▶ **TASK REQUIREMENTS**
Below are entries. Reproduce exactly the lines between the line holding "3. Check server logs for any errors" and the line holding "- [Complete Setup", inclusive, and only those.

▶ **STORED DATA**

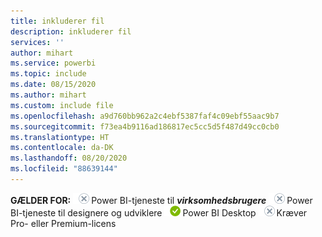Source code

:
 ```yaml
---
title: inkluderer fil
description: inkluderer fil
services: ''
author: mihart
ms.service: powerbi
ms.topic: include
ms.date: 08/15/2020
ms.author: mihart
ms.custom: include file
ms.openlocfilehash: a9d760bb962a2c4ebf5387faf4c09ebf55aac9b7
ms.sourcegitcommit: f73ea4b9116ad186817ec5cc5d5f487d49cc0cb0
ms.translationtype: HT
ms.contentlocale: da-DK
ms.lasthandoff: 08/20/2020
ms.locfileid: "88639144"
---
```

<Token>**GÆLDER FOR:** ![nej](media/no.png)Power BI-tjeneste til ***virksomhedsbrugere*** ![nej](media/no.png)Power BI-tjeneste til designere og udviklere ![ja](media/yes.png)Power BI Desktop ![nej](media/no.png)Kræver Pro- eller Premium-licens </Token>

--

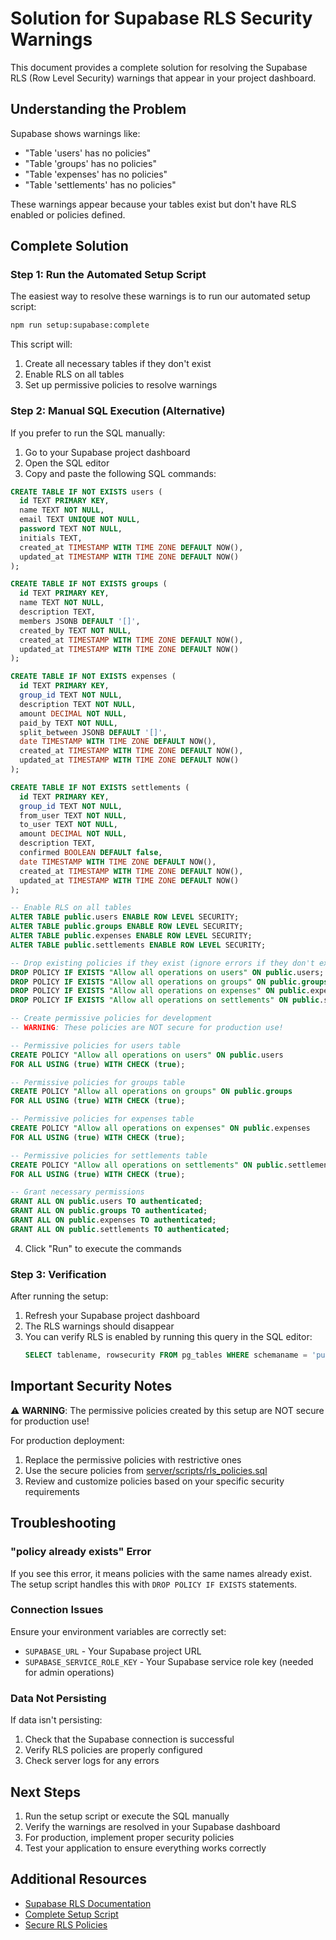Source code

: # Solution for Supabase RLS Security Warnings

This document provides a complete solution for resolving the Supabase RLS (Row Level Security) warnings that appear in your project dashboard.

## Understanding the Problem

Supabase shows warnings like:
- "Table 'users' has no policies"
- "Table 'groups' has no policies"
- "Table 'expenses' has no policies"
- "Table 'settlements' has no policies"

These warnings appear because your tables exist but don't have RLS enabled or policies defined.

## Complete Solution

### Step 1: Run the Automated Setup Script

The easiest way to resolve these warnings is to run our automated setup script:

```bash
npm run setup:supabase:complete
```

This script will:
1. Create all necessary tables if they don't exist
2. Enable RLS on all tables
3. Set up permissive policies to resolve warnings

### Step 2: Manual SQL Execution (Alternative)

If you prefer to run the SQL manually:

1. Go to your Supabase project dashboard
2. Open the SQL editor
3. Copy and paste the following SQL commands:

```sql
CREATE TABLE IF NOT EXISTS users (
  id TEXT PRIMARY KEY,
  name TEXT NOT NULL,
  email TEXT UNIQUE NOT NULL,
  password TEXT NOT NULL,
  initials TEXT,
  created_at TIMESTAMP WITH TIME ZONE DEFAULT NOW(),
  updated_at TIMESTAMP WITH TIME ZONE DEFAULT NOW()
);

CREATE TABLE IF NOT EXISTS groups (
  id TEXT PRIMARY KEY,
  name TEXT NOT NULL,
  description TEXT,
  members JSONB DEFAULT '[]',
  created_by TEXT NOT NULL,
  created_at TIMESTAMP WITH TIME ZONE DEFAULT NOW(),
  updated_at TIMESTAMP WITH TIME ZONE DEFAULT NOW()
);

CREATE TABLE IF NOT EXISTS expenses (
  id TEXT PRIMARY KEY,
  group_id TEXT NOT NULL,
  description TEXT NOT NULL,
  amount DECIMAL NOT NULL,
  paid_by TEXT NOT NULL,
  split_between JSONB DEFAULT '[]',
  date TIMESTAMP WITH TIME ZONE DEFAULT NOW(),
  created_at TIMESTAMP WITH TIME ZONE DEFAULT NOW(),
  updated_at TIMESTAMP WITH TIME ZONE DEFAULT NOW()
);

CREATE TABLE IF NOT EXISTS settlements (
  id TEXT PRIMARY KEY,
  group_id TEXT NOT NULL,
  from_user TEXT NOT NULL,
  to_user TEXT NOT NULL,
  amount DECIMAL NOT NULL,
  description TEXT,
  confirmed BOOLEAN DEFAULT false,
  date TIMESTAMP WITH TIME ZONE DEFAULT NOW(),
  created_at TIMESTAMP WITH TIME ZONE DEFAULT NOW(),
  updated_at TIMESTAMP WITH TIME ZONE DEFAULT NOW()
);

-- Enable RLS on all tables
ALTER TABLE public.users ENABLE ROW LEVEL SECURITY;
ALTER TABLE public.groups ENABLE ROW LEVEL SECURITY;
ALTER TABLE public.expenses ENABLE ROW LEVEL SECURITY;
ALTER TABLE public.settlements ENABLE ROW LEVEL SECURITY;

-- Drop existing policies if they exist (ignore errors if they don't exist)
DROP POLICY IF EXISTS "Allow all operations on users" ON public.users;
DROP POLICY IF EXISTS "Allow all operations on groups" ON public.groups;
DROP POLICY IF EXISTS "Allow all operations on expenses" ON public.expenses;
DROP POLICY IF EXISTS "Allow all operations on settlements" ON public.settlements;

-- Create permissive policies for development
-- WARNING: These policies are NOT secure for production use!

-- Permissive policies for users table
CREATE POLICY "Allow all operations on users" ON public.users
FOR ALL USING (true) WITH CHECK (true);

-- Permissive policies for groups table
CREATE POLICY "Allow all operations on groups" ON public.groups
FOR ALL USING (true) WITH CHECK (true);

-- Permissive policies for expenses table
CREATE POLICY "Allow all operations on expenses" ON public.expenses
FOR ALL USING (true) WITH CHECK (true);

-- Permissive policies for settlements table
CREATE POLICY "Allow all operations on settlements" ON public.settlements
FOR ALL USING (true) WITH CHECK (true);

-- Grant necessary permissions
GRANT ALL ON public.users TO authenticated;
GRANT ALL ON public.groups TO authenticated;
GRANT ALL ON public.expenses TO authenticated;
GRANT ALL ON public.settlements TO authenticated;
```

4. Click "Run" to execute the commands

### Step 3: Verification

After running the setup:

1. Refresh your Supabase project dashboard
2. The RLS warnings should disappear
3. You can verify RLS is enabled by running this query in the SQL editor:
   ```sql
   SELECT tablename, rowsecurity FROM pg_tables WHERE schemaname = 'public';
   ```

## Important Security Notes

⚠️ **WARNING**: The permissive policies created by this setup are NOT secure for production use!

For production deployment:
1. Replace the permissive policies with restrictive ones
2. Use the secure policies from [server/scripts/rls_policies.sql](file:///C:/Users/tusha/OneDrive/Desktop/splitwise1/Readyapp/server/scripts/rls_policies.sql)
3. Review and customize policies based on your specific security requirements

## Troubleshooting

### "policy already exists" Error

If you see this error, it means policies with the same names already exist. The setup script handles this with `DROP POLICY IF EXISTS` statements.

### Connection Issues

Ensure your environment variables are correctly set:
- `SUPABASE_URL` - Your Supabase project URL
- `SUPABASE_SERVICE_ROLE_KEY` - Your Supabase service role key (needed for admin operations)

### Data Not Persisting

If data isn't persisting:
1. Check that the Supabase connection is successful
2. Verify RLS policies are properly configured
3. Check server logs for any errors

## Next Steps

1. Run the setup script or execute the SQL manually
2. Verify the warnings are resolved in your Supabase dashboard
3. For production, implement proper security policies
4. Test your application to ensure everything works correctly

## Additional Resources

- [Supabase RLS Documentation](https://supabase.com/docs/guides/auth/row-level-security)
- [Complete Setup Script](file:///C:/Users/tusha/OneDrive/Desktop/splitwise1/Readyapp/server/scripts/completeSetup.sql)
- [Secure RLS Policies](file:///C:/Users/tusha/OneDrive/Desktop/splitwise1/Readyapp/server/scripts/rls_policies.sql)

▶ **YOUR RESPONSE**
3. Check server logs for any errors

## Next Steps

1. Run the setup script or execute the SQL manually
2. Verify the warnings are resolved in your Supabase dashboard
3. For production, implement proper security policies
4. Test your application to ensure everything works correctly

## Additional Resources

- [Supabase RLS Documentation](https://supabase.com/docs/guides/auth/row-level-security)
- [Complete Setup Script](file:///C:/Users/tusha/OneDrive/Desktop/splitwise1/Readyapp/server/scripts/completeSetup.sql)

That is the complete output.